2010-02-11 Thread Barry Warsaw
On Feb 11, 2010, at 01:59 PM, Robert Collins wrote:

>looms and pipelines have very different goals:
> - looms aim to manage *and version* a collection of
>usually-orthogonal-things with no defined merge order (what upstream
>accept, they accept). And many things will never go upstream (e.g.
>branding issues, workarounds for other platform issues).
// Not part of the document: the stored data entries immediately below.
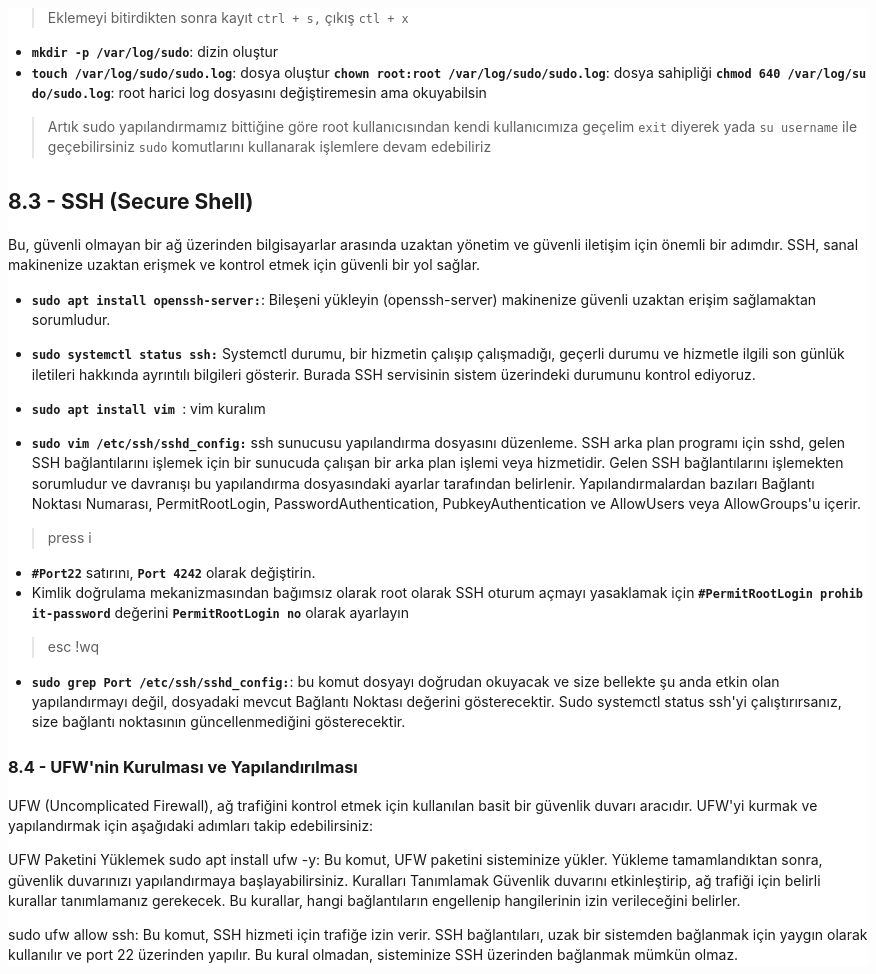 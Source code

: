 >Eklemeyi bitirdikten sonra kayıt `ctrl + s,` çıkış `ctl + x`

- **`mkdir -p /var/log/sudo`**: dizin oluştur
- **`touch /var/log/sudo/sudo.log`**: dosya oluştur
**`chown root:root /var/log/sudo/sudo.log`**: dosya sahipliği 
**`chmod 640 /var/log/sudo/sudo.log`**: root harici log dosyasını değiştiremesin ama okuyabilsin

> Artık sudo yapılandırmamız bittiğine göre root kullanıcısından kendi kullanıcımıza geçelim `exit` diyerek yada `su username` ile geçebilirsiniz `sudo` komutlarını kullanarak işlemlere devam edebiliriz

## 8.3 - SSH (Secure Shell)
Bu, güvenli olmayan bir ağ üzerinden bilgisayarlar arasında uzaktan yönetim ve güvenli iletişim için önemli bir adımdır. SSH, sanal makinenize uzaktan erişmek ve kontrol etmek için güvenli bir yol sağlar.

- **`sudo apt install openssh-server:`**: Bileşeni yükleyin (openssh-server) makinenize güvenli uzaktan erişim sağlamaktan sorumludur.

- **`sudo systemctl status ssh:`** Systemctl durumu, bir hizmetin çalışıp çalışmadığı, geçerli durumu ve hizmetle ilgili son günlük iletileri hakkında ayrıntılı bilgileri gösterir. Burada SSH servisinin sistem üzerindeki durumunu kontrol ediyoruz.

- **`sudo apt install vim `**: vim kuralım
- **`sudo vim /etc/ssh/sshd_config:`** ssh sunucusu yapılandırma dosyasını düzenleme. SSH arka plan programı için sshd, gelen SSH bağlantılarını işlemek için bir sunucuda çalışan bir arka plan işlemi veya hizmetidir. Gelen SSH bağlantılarını işlemekten sorumludur ve davranışı bu yapılandırma dosyasındaki ayarlar tarafından belirlenir. Yapılandırmalardan bazıları Bağlantı Noktası Numarası, PermitRootLogin, PasswordAuthentication, PubkeyAuthentication ve AllowUsers veya AllowGroups'u içerir.
> press i 
- **`#Port22`** satırını, **`Port 4242`** olarak değiştirin.
- Kimlik doğrulama mekanizmasından bağımsız olarak root olarak SSH oturum açmayı yasaklamak için **`#PermitRootLogin prohibit-password`** değerini **`PermitRootLogin no`** olarak ayarlayın
> esc !wq

- **`sudo grep Port /etc/ssh/sshd_config:`**: bu komut dosyayı doğrudan okuyacak ve size bellekte şu anda etkin olan yapılandırmayı değil, dosyadaki mevcut Bağlantı Noktası değerini gösterecektir. Sudo systemctl status ssh'yi çalıştırırsanız, size bağlantı noktasının güncellenmediğini gösterecektir.

### 8.4 - UFW'nin Kurulması ve Yapılandırılması
UFW (Uncomplicated Firewall), ağ trafiğini kontrol etmek için kullanılan basit bir güvenlik duvarı aracıdır. UFW'yi kurmak ve yapılandırmak için aşağıdaki adımları takip edebilirsiniz:

UFW Paketini Yüklemek
sudo apt install ufw -y: Bu komut, UFW paketini sisteminize yükler. Yükleme tamamlandıktan sonra, güvenlik duvarınızı yapılandırmaya başlayabilirsiniz.
Kuralları Tanımlamak
Güvenlik duvarını etkinleştirip, ağ trafiği için belirli kurallar tanımlamanız gerekecek. Bu kurallar, hangi bağlantıların engellenip hangilerinin izin verileceğini belirler.

sudo ufw allow ssh: Bu komut, SSH hizmeti için trafiğe izin verir. SSH bağlantıları, uzak bir sistemden bağlanmak için yaygın olarak kullanılır ve port 22 üzerinden yapılır. Bu kural olmadan, sisteminize SSH üzerinden bağlanmak mümkün olmaz.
Specifically
>looms have no intrinsic desire or need for fully-merged pipes, and a
>need to let people collaborate on the structure of the loom.
> - pipelines aim to let individual developers factor out different
>aspects of a feature they are working on, to ease review and provide
>clarity about development; they need fully merged to be the normal
>situation, don't generally need cherrypicking, and have no need for the
>structure of the pipe to be versioned.

This is a very valuable paragraph; it's the first time I can remember reading
such a succinct description of the goals of these two features.  Thanks!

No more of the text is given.